Sergei Pugachyov (Pugachev in Interpol's spelling) is wanted by Russian prosecutors for "misappropriation or embezzlement," Interpol said on its website.
Pugachyov had made no public statement as of Thursday. He fled Russia in 2011, reportedly for the French resort of Nice, and The Financial Times later reported that he resided in Britain.
The "red notice" issued by Interpol requires the immediate arrest of the suspect. Neither British nor French authorities had commented on it as of this article's publication.
Pugachyov, 51, made a fortune in banking and shipbuilding. In 2008, Forbes Russia estimated his assets at $2 billion.
He earned the unofficial nickname of the "church's banker" over his piety and ties to the church, which has received lavish state subsidies in recent years. Pugachyov reportedly donated money to a monastery headed by the spiritual adviser of President Vladimir Putin.

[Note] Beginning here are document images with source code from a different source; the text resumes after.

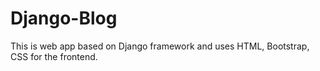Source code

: # Django-Blog

This is web app based on Django framework and uses HTML, Bootstrap, CSS for the frontend. 
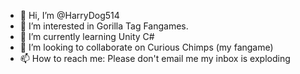 - 👋 Hi, I’m @HarryDog514
- 👀 I’m interested in Gorilla Tag Fangames.
- 🌱 I’m currently learning Unity C#
- 💞️ I’m looking to collaborate on Curious Chimps (my fangame)
- 📫 How to reach me: Please don't email me my inbox is exploding

<!---
HarryDog514/HarryDog514 is a ✨ special ✨ repository because its `README.md` (this file) appears on your GitHub profile.
You can click the Preview link to take a look at your changes.
--->
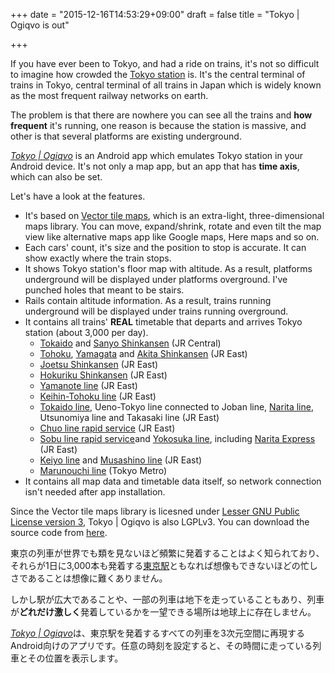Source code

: +++
date = "2015-12-16T14:53:29+09:00"
draft = false
title = "Tokyo | Ogiqvo is out"

+++

If you have ever been to Tokyo, and had a ride on trains, it's not so difficult to imagine how crowded the [Tokyo station](https://en.wikipedia.org/wiki/Tokyo_Station) is. It's the central terminal of trains in Tokyo, central terminal of all trains in Japan which is widely known as the most frequent railway networks on earth.

The problem is that there are nowhere you can see all the trains and **how frequent** it's running, one reason is because the station is massive, and other is that several platforms are existing underground.

[*Tokyo | Ogiqvo*](https://play.google.com/store/apps/details?id=com.ogiqvo.view.tokyo) is an Android app which emulates Tokyo station in your Android device. It's not only a map app, but an app that has **time axis**, which can also be set.

Let's have a look at the features.

* It's based on [Vector tile maps](https://github.com/opensciencemap/vtm), which is an extra-light, three-dimensional maps library. You can move, expand/shrink, rotate and even tilt the map view like alternative maps app like Google maps, Here maps and so on.
* Each cars' count, it's size and the position to stop is accurate. It can show exactly where the train stops.
* It shows Tokyo station's floor map with altitude. As a result, platforms underground will be displayed under platforms overground. I've punched holes that meant to be stairs.
* Rails contain altitude information. As a result, trains running underground will be displayed under trains running overground.
* It contains all trains' **REAL** timetable that departs and arrives Tokyo station (about 3,000 per day).
  * [Tokaido](https://en.wikipedia.org/wiki/Tokaido_Shinkansen) and [Sanyo Shinkansen](https://en.wikipedia.org/wiki/Sany%C5%8D_Shinkansen) (JR Central)
  * [Tohoku](https://en.wikipedia.org/wiki/Tohoku_Shinkansen), [Yamagata](https://en.wikipedia.org/wiki/Yamagata_Shinkansen) and [Akita Shinkansen](https://en.wikipedia.org/wiki/Akita_Shinkansen) (JR East)
  * [Joetsu Shinkansen](https://en.wikipedia.org/wiki/J%C5%8Detsu_Shinkansen) (JR East)
  * [Hokuriku Shinkansen](https://en.wikipedia.org/wiki/Hokuriku_Shinkansen) (JR East)
  * [Yamanote line](https://en.wikipedia.org/wiki/Yamanote_Line) (JR East)
  * [Keihin-Tohoku line](https://en.wikipedia.org/wiki/Keihin-T%C5%8Dhoku_Line) (JR East)
  * [Tokaido line](https://en.wikipedia.org/wiki/T%C5%8Dkaid%C5%8D_Main_Line), Ueno-Tokyo line connected to Joban line, [Narita line](https://en.wikipedia.org/wiki/Narita_Line), Utsunomiya line and Takasaki line (JR East)
  * [Chuo line rapid service](https://en.wikipedia.org/wiki/Ch%C5%AB%C5%8D_Main_Line) (JR East)
  * [Sobu line rapid service](https://en.wikipedia.org/wiki/S%C5%8Dbu_Main_Line)and [Yokosuka line](https://en.wikipedia.org/wiki/Yokosuka_Line), including [Narita Express](https://en.wikipedia.org/wiki/Narita_Express) (JR East)
  * [Keiyo line](https://en.wikipedia.org/wiki/Keiy%C5%8D_Line) and [Musashino line](https://en.wikipedia.org/wiki/Musashino_Line) (JR East)
  * [Marunouchi line](https://en.wikipedia.org/wiki/Tokyo_Metro_Marunouchi_Line) (Tokyo Metro)
* It contains all map data and timetable data itself, so network connection isn't needed after app installation.

Since the Vector tile maps library is licesned under [Lesser GNU Public License version 3](http://www.gnu.org/licenses/lgpl-3.0.html), Tokyo | Ogiqvo is also LGPLv3. You can download the source code from [here](https://github.com/ogiqvo/ogiqvo.com-opensciencemap-lgplv3).

東京の列車が世界でも類を見ないほど頻繁に発着することはよく知られており、それらが1日に3,000本も発着する[東京駅](https://ja.wikipedia.org/wiki/%E6%9D%B1%E4%BA%AC%E9%A7%85)ともなれば想像もできないほどの忙しさであることは想像に難くありません。

しかし駅が広大であることや、一部の列車は地下を走っていることもあり、列車が**どれだけ激しく**発着しているかを一望できる場所は地球上に存在しません。

[*Tokyo | Ogiqvo*](https://play.google.com/store/apps/details?id=com.ogiqvo.view.tokyo)は、東京駅を発着するすべての列車を3次元空間に再現するAndroid向けのアプリです。任意の時刻を設定すると、その時間に走っている列車とその位置を表示します。
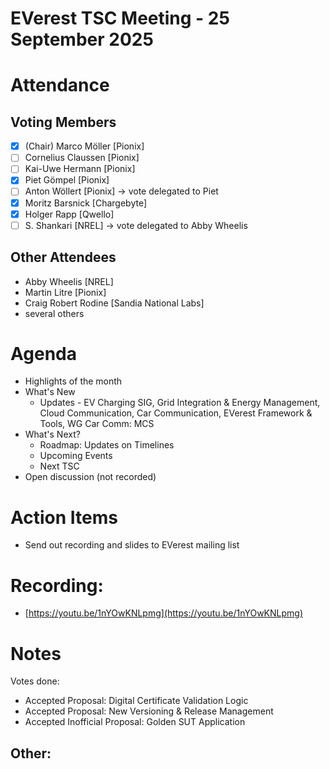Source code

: # EVerest TSC Meeting - 25 September 2025

# Attendance

## Voting Members

- [x] (Chair) Marco Möller [Pionix]
- [ ] Cornelius Claussen [Pionix]
- [ ] Kai-Uwe Hermann [Pionix]
- [x] Piet Gömpel [Pionix]
- [ ] Anton Wöllert [Pionix] -> vote delegated to Piet
- [x] Moritz Barsnick [Chargebyte]
- [x] Holger Rapp [Qwello]
- [ ] S. Shankari [NREL] -> vote delegated to Abby Wheelis 

## Other Attendees
- Abby Wheelis [NREL]
- Martin Litre [Pionix]
- Craig Robert Rodine [Sandia National Labs]
- several others

# Agenda

- Highlights of the month
- What's New
    - Updates - EV Charging SIG, Grid Integration & Energy Management, Cloud Communication, Car Communication, EVerest Framework & Tools, WG Car Comm: MCS
- What's Next?
    - Roadmap: Updates on Timelines
    - Upcoming Events
    - Next TSC
- Open discussion (not recorded)

# Action Items
- Send out recording and slides to EVerest mailing list

# Recording:
- [https://youtu.be/1nYOwKNLpmg](https://youtu.be/1nYOwKNLpmg)
# Notes
Votes done:
- Accepted Proposal: Digital Certificate Validation Logic
- Accepted Proposal: New Versioning & Release Management
- Accepted Inofficial Proposal: Golden SUT Application

Other:
- 
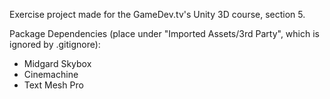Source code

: Exercise project made for the GameDev.tv's Unity 3D course, section 5.

Package Dependencies (place under "Imported Assets/3rd Party", which is ignored by .gitignore):
- Midgard Skybox
- Cinemachine
- Text Mesh Pro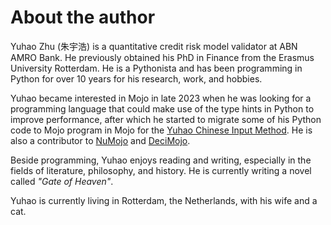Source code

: # About the author

Yuhao Zhu (朱宇浩) is a quantitative credit risk model validator at ABN AMRO Bank. He previously obtained his PhD in Finance from the Erasmus University Rotterdam. He is a Pythonista and has been programming in Python for over 10 years for his research, work, and hobbies.

Yuhao became interested in Mojo in late 2023 when he was looking for a programming language that could make use of the type hints in Python to improve performance, after which he started to migrate some of his Python code to Mojo program in Mojo for the [Yuhao Chinese Input Method](https://shurufa.app/). He is also a contributor to [NuMojo](https://github.com/Mojo-Numerics-and-Algorithms-group/NuMojo) and [DeciMojo](https://github.com/forfudan/decimojo).

Beside programming, Yuhao enjoys reading and writing, especially in the fields of literature, philosophy, and history. He is currently writing a novel called *"Gate of Heaven"*.

Yuhao is currently living in Rotterdam, the Netherlands, with his wife and a cat.

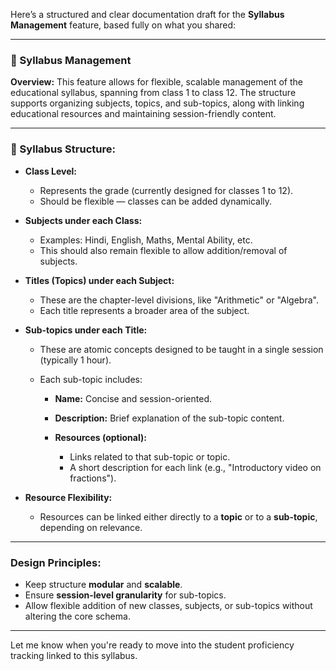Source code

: Here’s a structured and clear documentation draft for the **Syllabus Management** feature, based fully on what you shared:

---

### **📘 Syllabus Management**

**Overview:**
This feature allows for flexible, scalable management of the educational syllabus, spanning from class 1 to class 12. The structure supports organizing subjects, topics, and sub-topics, along with linking educational resources and maintaining session-friendly content.

---

### **🧱 Syllabus Structure:**

* **Class Level:**

  * Represents the grade (currently designed for classes 1 to 12).
  * Should be flexible — classes can be added dynamically.

* **Subjects under each Class:**

  * Examples: Hindi, English, Maths, Mental Ability, etc.
  * This should also remain flexible to allow addition/removal of subjects.

* **Titles (Topics) under each Subject:**

  * These are the chapter-level divisions, like "Arithmetic" or "Algebra".
  * Each title represents a broader area of the subject.

* **Sub-topics under each Title:**

  * These are atomic concepts designed to be taught in a single session (typically 1 hour).
  * Each sub-topic includes:

    * **Name:** Concise and session-oriented.
    * **Description:** Brief explanation of the sub-topic content.
    * **Resources (optional):**

      * Links related to that sub-topic or topic.
      * A short description for each link (e.g., "Introductory video on fractions").

* **Resource Flexibility:**

  * Resources can be linked either directly to a **topic** or to a **sub-topic**, depending on relevance.

---

### **Design Principles:**

* Keep structure **modular** and **scalable**.
* Ensure **session-level granularity** for sub-topics.
* Allow flexible addition of new classes, subjects, or sub-topics without altering the core schema.

---

Let me know when you're ready to move into the student proficiency tracking linked to this syllabus.
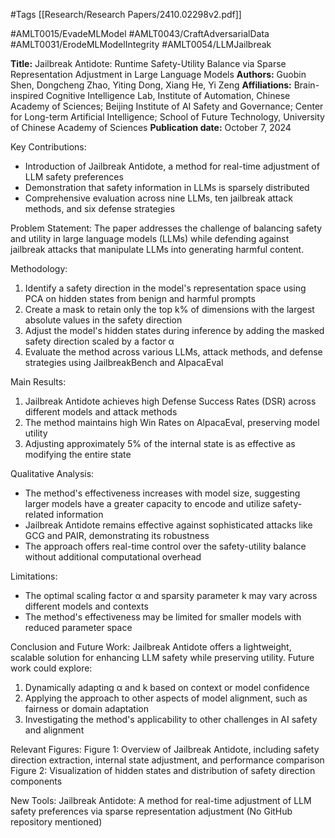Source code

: #Tags
[[Research/Research Papers/2410.02298v2.pdf]]

#AMLT0015/EvadeMLModel
#AMLT0043/CraftAdversarialData
#AMLT0031/ErodeMLModelIntegrity
#AMLT0054/LLMJailbreak

**Title:** Jailbreak Antidote: Runtime Safety-Utility Balance via Sparse Representation Adjustment in Large Language Models
**Authors:** Guobin Shen, Dongcheng Zhao, Yiting Dong, Xiang He, Yi Zeng
**Affiliations:** Brain-inspired Cognitive Intelligence Lab, Institute of Automation, Chinese Academy of Sciences; Beijing Institute of AI Safety and Governance; Center for Long-term Artificial Intelligence; School of Future Technology, University of Chinese Academy of Sciences
**Publication date:** October 7, 2024

Key Contributions:
- Introduction of Jailbreak Antidote, a method for real-time adjustment of LLM safety preferences
- Demonstration that safety information in LLMs is sparsely distributed
- Comprehensive evaluation across nine LLMs, ten jailbreak attack methods, and six defense strategies

Problem Statement:
The paper addresses the challenge of balancing safety and utility in large language models (LLMs) while defending against jailbreak attacks that manipulate LLMs into generating harmful content.

Methodology:
1. Identify a safety direction in the model's representation space using PCA on hidden states from benign and harmful prompts
2. Create a mask to retain only the top k% of dimensions with the largest absolute values in the safety direction
3. Adjust the model's hidden states during inference by adding the masked safety direction scaled by a factor α
4. Evaluate the method across various LLMs, attack methods, and defense strategies using JailbreakBench and AlpacaEval

Main Results:
1. Jailbreak Antidote achieves high Defense Success Rates (DSR) across different models and attack methods
2. The method maintains high Win Rates on AlpacaEval, preserving model utility
3. Adjusting approximately 5% of the internal state is as effective as modifying the entire state

Qualitative Analysis:
- The method's effectiveness increases with model size, suggesting larger models have a greater capacity to encode and utilize safety-related information
- Jailbreak Antidote remains effective against sophisticated attacks like GCG and PAIR, demonstrating its robustness
- The approach offers real-time control over the safety-utility balance without additional computational overhead

Limitations:
- The optimal scaling factor α and sparsity parameter k may vary across different models and contexts
- The method's effectiveness may be limited for smaller models with reduced parameter space

Conclusion and Future Work:
Jailbreak Antidote offers a lightweight, scalable solution for enhancing LLM safety while preserving utility. Future work could explore:
1. Dynamically adapting α and k based on context or model confidence
2. Applying the approach to other aspects of model alignment, such as fairness or domain adaptation
3. Investigating the method's applicability to other challenges in AI safety and alignment

Relevant Figures:
Figure 1: Overview of Jailbreak Antidote, including safety direction extraction, internal state adjustment, and performance comparison
Figure 2: Visualization of hidden states and distribution of safety direction components

New Tools:
Jailbreak Antidote: A method for real-time adjustment of LLM safety preferences via sparse representation adjustment (No GitHub repository mentioned)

However, he fell from grace in 2011, when the Investigative Committee accused him of deliberately bankrupting his Mezhprombank, then a top-30 bank in Russia.
Pugachyov, who represented Tuva in the upper house of parliament from 2001 to 2011, faces up to 10 years in prison if extradited to Russia.
In July, the High Court of Justice in London seized £1.1 billion ($1.7 billion) of his assets as part of a lawsuit filed by Russia's state-run Deposit Insurance Agency.
The banker told The Financial Times last month that the case had been orchestrated by the Kremlin, which, he claimed, wanted to take over shipbuilding yards owned by Pugachyov.
He also attacked Putin in the interview, saying the president does not understand the notion of private property.
"Today in Russia there is no private property. There are only serfs who belong to Putin," Pugachyov said, less than two months before he made the Interpol wanted list.